A cada dia estou mais pessimista. É um pesadelo contínuo, que parece nunca chegar perto do fim. Toda euforia que senti nos anos de 94 a 96, com a constatação que pela primeira vez estávamos no rumo certo, acabou-se. Resta apenas a desilusão de ver meu país cada vez mais dominado por uma quadrilha, assaltando os cofres públicos à luz do dia, e jogando às favas o nosso futuro.

O "moderado"

A maior parte da mídia brasileira, junto com os analistas americanos, consideram Lula um contraponto à Hugo Chávez. Outro dia, até Merval Pereira, que escreve bons artigos de opinião, classificou nosso presidente como “esquerda moderada”. Volta e meia surgem pequenas notícias que dão conta que Lula estaria “irritado” com as diabrices do venezuelano.

Lula só não faz no Brasil o que Chávez está fazendo na Venezuela porque não pode. Simples assim. Até porque o Brasil é o país mais importante no mundo a afiançar o que acontece na Venezuela. Está claro nas palavras ditas ontem:

Podem criticar o Chávez por qualquer outra coisa. Inventam uma coisa para criticar. Agora, por falta de democracia na Venezuela, não é.

Querem mais?

O que não falta no país é discussão. Democracia é assim: a gente submete aquilo que acredita, o povo decide e a gente acata o resultado. Se não, não é democracia“.

É a velha tese totalitária de que a democracia permite tudo. O nazismo e o fascismo foram amplamente populares em sues países enquanto duraram, isso os justifica? Se a maioria de um povo decidir exterminar uma minoria, pode? Se fizesse uma consulta popular sobre o destino de Renan Calheiros e a ampla maioria decidisse pela forca, tudo bem?

A esquerda, quando lhe é interessante, sempre defende a consulta popular, como se o Congresso não fosse uma expressão legítima para expressão da população. O brasileiro seguramente não é, por fatores culturais e, principalmente, por nossa forma eleitoral esdrúxula. Mas a solução não é eliminá-lo. Ruim com ele, pior sem.

O discurso de Lula II justifica uma ditadura. Não custa lembrar que Saddam Hussein era constantemente eleito por 100% dos votos. Era um exemplo de democracia o Iraque, não?

Esse é o presidente que disse há alguns anos que na Venezuela existe “democracia até demais”. A imprensa preferiu dar a esta frase uma conotação de mais um ato falho, uma frase dita sem pensar. Pois está aí no discurso de ontem. Só falta lamentar que no Brasil exista menos democracia que na Venezuela.

Novamente defendeu o direito de Chávez perpetuar no poder, comparando-o com Thatcher, Mitterrand, Kohl.
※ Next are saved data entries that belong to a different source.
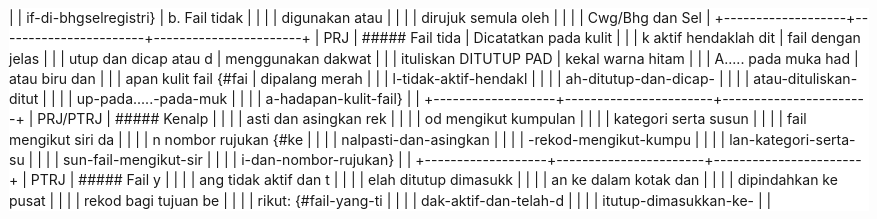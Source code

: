 |                   | if-di-bhgselregistri} | b\. Fail tidak        |
|                   |                       | digunakan atau        |
|                   |                       | dirujuk semula oleh   |
|                   |                       | Cwg/Bhg dan Sel       |
+-------------------+-----------------------+-----------------------+
| PRJ               | ##### Fail tida       | Dicatatkan pada kulit |
|                   | k aktif hendaklah dit | fail dengan jelas     |
|                   | utup dan dicap atau d | menggunakan dakwat    |
|                   | ituliskan DITUTUP PAD | kekal warna hitam     |
|                   | A\..... pada muka had | atau biru dan         |
|                   | apan kulit fail {#fai | dipalang merah        |
|                   | l-tidak-aktif-hendakl |                       |
|                   | ah-ditutup-dan-dicap- |                       |
|                   | atau-dituliskan-ditut |                       |
|                   | up-pada.....-pada-muk |                       |
|                   | a-hadapan-kulit-fail} |                       |
+-------------------+-----------------------+-----------------------+
| PRJ/PTRJ          | ##### Kenalp          |                       |
|                   | asti dan asingkan rek |                       |
|                   | od mengikut kumpulan  |                       |
|                   | kategori serta susun  |                       |
|                   | fail mengikut siri da |                       |
|                   | n nombor rujukan {#ke |                       |
|                   | nalpasti-dan-asingkan |                       |
|                   | -rekod-mengikut-kumpu |                       |
|                   | lan-kategori-serta-su |                       |
|                   | sun-fail-mengikut-sir |                       |
|                   | i-dan-nombor-rujukan} |                       |
+-------------------+-----------------------+-----------------------+
| PTRJ              | ##### Fail y          |                       |
|                   | ang tidak aktif dan t |                       |
|                   | elah ditutup dimasukk |                       |
|                   | an ke dalam kotak dan |                       |
|                   |  dipindahkan ke pusat |                       |
|                   |  rekod bagi tujuan be |                       |
|                   | rikut: {#fail-yang-ti |                       |
|                   | dak-aktif-dan-telah-d |                       |
|                   | itutup-dimasukkan-ke- |                       |
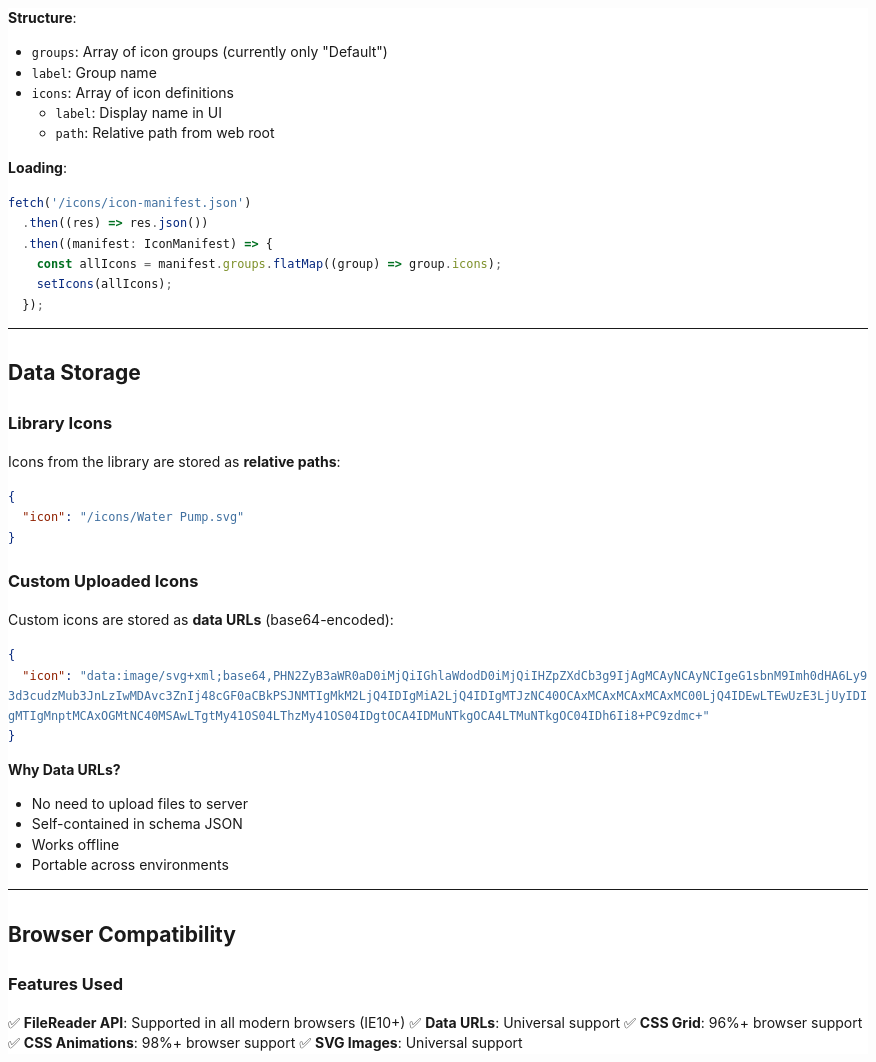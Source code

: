 **Structure**:
- `groups`: Array of icon groups (currently only "Default")
- `label`: Group name
- `icons`: Array of icon definitions
  - `label`: Display name in UI
  - `path`: Relative path from web root

**Loading**:
```typescript
fetch('/icons/icon-manifest.json')
  .then((res) => res.json())
  .then((manifest: IconManifest) => {
    const allIcons = manifest.groups.flatMap((group) => group.icons);
    setIcons(allIcons);
  });
```

---

## Data Storage

### Library Icons
Icons from the library are stored as **relative paths**:
```json
{
  "icon": "/icons/Water Pump.svg"
}
```

### Custom Uploaded Icons
Custom icons are stored as **data URLs** (base64-encoded):
```json
{
  "icon": "data:image/svg+xml;base64,PHN2ZyB3aWR0aD0iMjQiIGhlaWdodD0iMjQiIHZpZXdCb3g9IjAgMCAyNCAyNCIgeG1sbnM9Imh0dHA6Ly93d3cudzMub3JnLzIwMDAvc3ZnIj48cGF0aCBkPSJNMTIgMkM2LjQ4IDIgMiA2LjQ4IDIgMTJzNC40OCAxMCAxMCAxMCAxMC00LjQ4IDEwLTEwUzE3LjUyIDIgMTIgMnptMCAxOGMtNC40MSAwLTgtMy41OS04LThzMy41OS04IDgtOCA4IDMuNTkgOCA4LTMuNTkgOC04IDh6Ii8+PC9zdmc+"
}
```

**Why Data URLs?**
- No need to upload files to server
- Self-contained in schema JSON
- Works offline
- Portable across environments

---

## Browser Compatibility

### Features Used
✅ **FileReader API**: Supported in all modern browsers (IE10+)
✅ **Data URLs**: Universal support
✅ **CSS Grid**: 96%+ browser support
✅ **CSS Animations**: 98%+ browser support
✅ **SVG Images**: Universal support
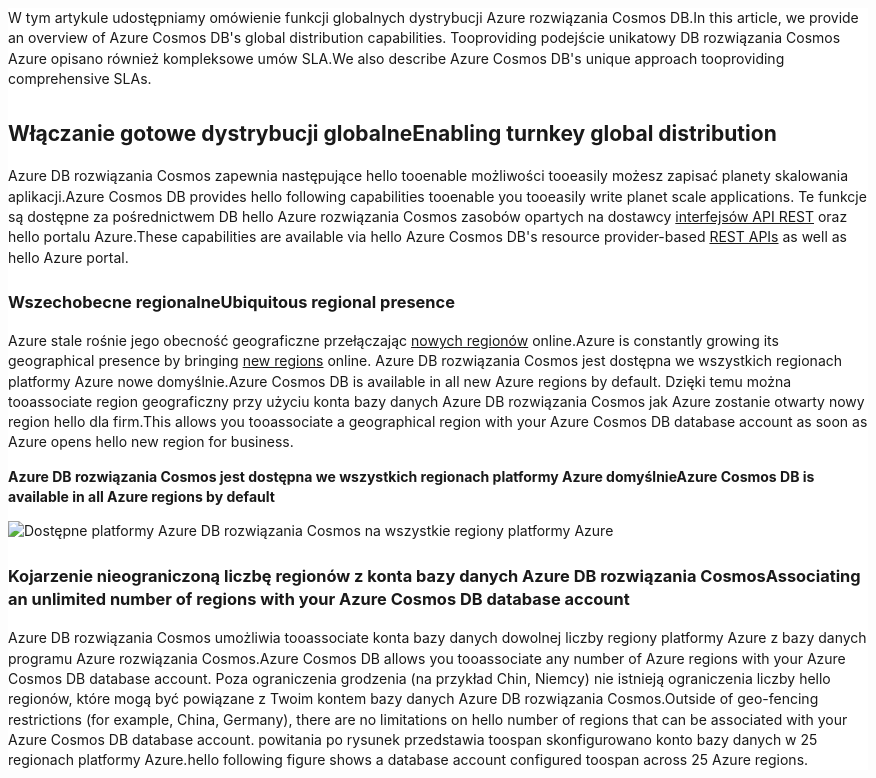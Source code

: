 <span data-ttu-id="22fb1-118">W tym artykule udostępniamy omówienie funkcji globalnych dystrybucji Azure rozwiązania Cosmos DB.</span><span class="sxs-lookup"><span data-stu-id="22fb1-118">In this article, we provide an overview of Azure Cosmos DB's global distribution capabilities.</span></span> <span data-ttu-id="22fb1-119">Tooproviding podejście unikatowy DB rozwiązania Cosmos Azure opisano również kompleksowe umów SLA.</span><span class="sxs-lookup"><span data-stu-id="22fb1-119">We also describe Azure Cosmos DB's unique approach tooproviding comprehensive SLAs.</span></span> 

## <span data-ttu-id="22fb1-120"><a id="EnableGlobalDistribution"></a>Włączanie gotowe dystrybucji globalne</span><span class="sxs-lookup"><span data-stu-id="22fb1-120"><a id="EnableGlobalDistribution"></a>Enabling turnkey global distribution</span></span>
<span data-ttu-id="22fb1-121">Azure DB rozwiązania Cosmos zapewnia następujące hello tooenable możliwości tooeasily możesz zapisać planety skalowania aplikacji.</span><span class="sxs-lookup"><span data-stu-id="22fb1-121">Azure Cosmos DB provides hello following capabilities tooenable you tooeasily write planet scale applications.</span></span> <span data-ttu-id="22fb1-122">Te funkcje są dostępne za pośrednictwem DB hello Azure rozwiązania Cosmos zasobów opartych na dostawcy [interfejsów API REST](https://docs.microsoft.com/rest/api/documentdbresourceprovider/) oraz hello portalu Azure.</span><span class="sxs-lookup"><span data-stu-id="22fb1-122">These capabilities are available via hello Azure Cosmos DB's resource provider-based [REST APIs](https://docs.microsoft.com/rest/api/documentdbresourceprovider/) as well as hello Azure portal.</span></span>

### <span data-ttu-id="22fb1-123"><a id="RegionalPresence"></a>Wszechobecne regionalne</span><span class="sxs-lookup"><span data-stu-id="22fb1-123"><a id="RegionalPresence"></a>Ubiquitous regional presence</span></span> 
<span data-ttu-id="22fb1-124">Azure stale rośnie jego obecność geograficzne przełączając [nowych regionów](https://azure.microsoft.com/regions/) online.</span><span class="sxs-lookup"><span data-stu-id="22fb1-124">Azure is constantly growing its geographical presence by bringing [new regions](https://azure.microsoft.com/regions/) online.</span></span> <span data-ttu-id="22fb1-125">Azure DB rozwiązania Cosmos jest dostępna we wszystkich regionach platformy Azure nowe domyślnie.</span><span class="sxs-lookup"><span data-stu-id="22fb1-125">Azure Cosmos DB is available in all new Azure regions by default.</span></span> <span data-ttu-id="22fb1-126">Dzięki temu można tooassociate region geograficzny przy użyciu konta bazy danych Azure DB rozwiązania Cosmos jak Azure zostanie otwarty nowy region hello dla firm.</span><span class="sxs-lookup"><span data-stu-id="22fb1-126">This allows you tooassociate a geographical region with your Azure Cosmos DB database account as soon as Azure opens hello new region for business.</span></span>

<span data-ttu-id="22fb1-127">**Azure DB rozwiązania Cosmos jest dostępna we wszystkich regionach platformy Azure domyślnie**</span><span class="sxs-lookup"><span data-stu-id="22fb1-127">**Azure Cosmos DB is available in all Azure regions by default**</span></span>

![Dostępne platformy Azure DB rozwiązania Cosmos na wszystkie regiony platformy Azure](./media/distribute-data-globally/azure-regions.png)

### <span data-ttu-id="22fb1-129"><a id="UnlimitedRegionsPerAccount"></a>Kojarzenie nieograniczoną liczbę regionów z konta bazy danych Azure DB rozwiązania Cosmos</span><span class="sxs-lookup"><span data-stu-id="22fb1-129"><a id="UnlimitedRegionsPerAccount"></a>Associating an unlimited number of regions with your Azure Cosmos DB database account</span></span>
<span data-ttu-id="22fb1-130">Azure DB rozwiązania Cosmos umożliwia tooassociate konta bazy danych dowolnej liczby regiony platformy Azure z bazy danych programu Azure rozwiązania Cosmos.</span><span class="sxs-lookup"><span data-stu-id="22fb1-130">Azure Cosmos DB allows you tooassociate any number of Azure regions with your Azure Cosmos DB database account.</span></span> <span data-ttu-id="22fb1-131">Poza ograniczenia grodzenia (na przykład Chin, Niemcy) nie istnieją ograniczenia liczby hello regionów, które mogą być powiązane z Twoim kontem bazy danych Azure DB rozwiązania Cosmos.</span><span class="sxs-lookup"><span data-stu-id="22fb1-131">Outside of geo-fencing restrictions (for example, China, Germany), there are no limitations on hello number of regions that can be associated with your Azure Cosmos DB database account.</span></span> <span data-ttu-id="22fb1-132">powitania po rysunek przedstawia toospan skonfigurowano konto bazy danych w 25 regionach platformy Azure.</span><span class="sxs-lookup"><span data-stu-id="22fb1-132">hello following figure shows a database account configured toospan across 25 Azure regions.</span></span>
Todos, é claro, chefes de governo, não de estado. Um primeiro-ministro é eleito sem mandato fixo. Pode durar alguns meses, como já duraram, ou muitos anos. Tudo depende do seu desempenho, enquanto contar com a confiança do parlamento, que É expressão da vontade popular, permanece. No dia que perder, cai. Se fosse primeiro-ministro, Lula teria caído no mensalão. Teríamos tido novas eleições e um novo Congresso, menos petista.

Lula na verdade não defende só Chávez, defende também seu próprio direito de se perpetuar no poder. Como? Com uma mudança na constituição, via parlamento ou plebiscito. Por que não o faz? Porque não pode, ainda. Tudo que saiu até agora sobre o terceiro mandato é balão de ensaio, para ver a aceitação. Por enquanto os petistas percebem que não há condições políticas, a negociação da CPMF mostra o que seria no congresso a negociação por um terceiro mandato, e o preço que corresponderia.

Não, Lula não é um esquerdista “moderado”. É um dos membros fundadores e atuantes do Foro de São Paulo, o que nunca negou. O objetivo é transformar a América Latina em um continente socialista, o lixo que a Europa rejeitou, finalmente, em 1989. Cada governo socialista avança, na velocidade que lhe é permitida, para alcançar este objetivo. Mas avançam.

Os 7 seguranças

Os sete seguranças presos sob a acusação de envolvimento na morte de um sem-terra durante a invasão da fazenda da Syngenta em Santa Tereza do Oeste (PR), dia 21, vão responder ao processo em liberdade. Ontem à tarde a juíza da 1ª Vara Criminal da Comarca de Cascavel, Sandra Regina Bittencourt Simões, concedeu o relaxamento de prisão dos acusados. Segundo a juíza, não há provas, até agora, de que algum deles tenha matado o sem-terra. O relaxamento das prisões revoltou os movimentos sociais.

Neste confronto morreram duas pessoas, um segurança e um sem-terra. Quem fez a invasão? Os sem-terra. Quem estava na defensiva? Os seguranças. Quantos sem-terra foram presos pela morte do segurança? zero. E quantos seguranças foram presos pela morte dos sem-terra? 7. Exatamente, 7. Isso porque a constituição diz que “todos são iguais perante a lei”.

Mais sábio, Orwell já afirmava décadas atrás: “todos os animais são iguais, mas alguns são mais iguais do que os outros”.

Em síntese, é o pensamento central das esquerdas. Tudo gira em torno de se diferenciar grupos. E é assim que um grupo fora-da-lei como o MST ganha status de ”movimento social”.

Começou

Já existem parlamentares do PT levantando na Câmara dos Deputados um clima para uma Proposta de Emenda Constitucional (PEC) permitindo a re-eleição sem limites. Alguns já falam em plebiscito. O presidente do TSE, Marco Aurélio de Mello afirma que seria necessário uma revolução para mudar a regra do jogo.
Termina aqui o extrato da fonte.